If we look at the distribution of music, films and series, we can see how many people use the same platforms (Spotify, Netflix, PrimeVideo, Disney+, etc). Not all – but most of the stuff is very similar and not very experimental. The algorithms recommend you only stuff like the stuff you are already into. Thereby preventing you from broadening your experience and knowledge. How most of this is implemented in our society is crucial too. Many people watch Netflix to shut down, to don’t think anymore, to relax. This is certainly tied to work that is more and more psychically exhausting than physically exhausting (and people with physically exhausting work have too often 8 hours or more to work and can’t get their brain to work when they come home). A similar case can be made about music. Fisher’s remarks about the iPod (or OedIpod how he sometimes calls it) are still relevant. Music today is often experienced in solitude, it shuts us off in the train to work or when we go shopping. Everyday music experience is rarely a pleasure in the music itself, but a protective shield against other people. This amplifies the condition of music as a lonely and not a collective experience. As Fisher writes:

Pop is experienced not as something which could have impacts upon public space, but as a retreat into private OedIpod consumer bliss, a walling up against the social.

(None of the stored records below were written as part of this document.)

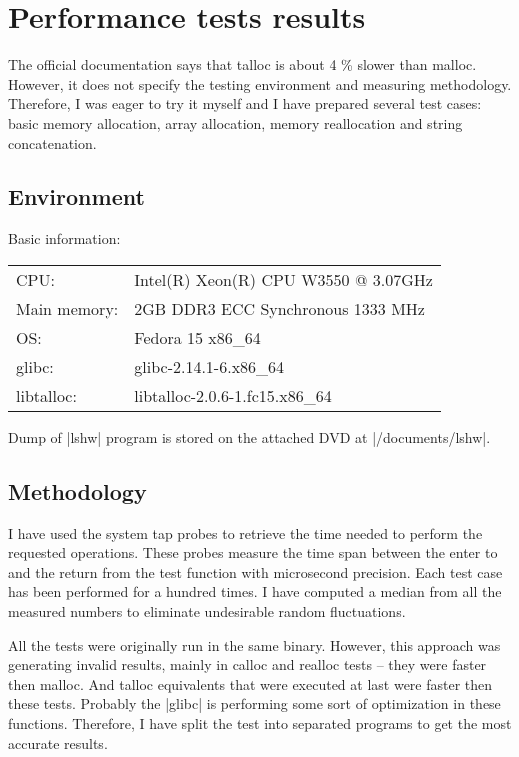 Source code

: \chapter{Performance tests results}

The official documentation says that talloc is about 4 \% slower than
malloc\cite{TallocDoc}. However, it does not specify the testing environment and
measuring methodology. Therefore, I was eager to try it myself and I have
prepared several test cases: basic memory allocation, array allocation, memory
reallocation and string concatenation. 

\section{Environment}

Basic information:

\begin{table}[h]
  \begin{tabular}{l l}
  CPU: & Intel(R) Xeon(R) CPU W3550  @ 3.07GHz \\
  Main memory: & 2GB DDR3 ECC Synchronous 1333 MHz \\
  OS: & Fedora 15 x86_64 \\
  glibc: & glibc-2.14.1-6.x86_64 \\
  libtalloc: & libtalloc-2.0.6-1.fc15.x86_64
  \end{tabular}
\end{table}

\noindent
Dump of |lshw| program is stored on the attached DVD at |/documents/lshw|.

\section{Methodology}

I have used the system tap probes to retrieve the time needed to perform the
requested operations. These probes measure the time span between the enter to
and the return from the test function with microsecond precision. Each test case
has been performed for a hundred times. I have computed a median from all the
measured numbers to eliminate undesirable random fluctuations.

All the tests were originally run in the same binary. However, this approach was
generating invalid results, mainly in calloc and realloc tests -- they were
faster then malloc. And talloc equivalents that were executed at last were
faster then these tests. Probably the |glibc| is performing some sort of
optimization in these functions. Therefore, I have split the test into
separated programs to get the most accurate results.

To summarize: Our current condition prevents a real broadening of cultural experience in content as well as in collectivity.

As great as emerging artists like Desire Marea or SOPHIE are – we need also an infrastructure to promote them, to make them accessible. We also need a change of the regime of thought, because the conditions of many people don’t allow them to explore this (because they have no time or are in states of mind that block it off). To have a real return of popular modernism we not only need different content, but also different conditions for media and its reception too.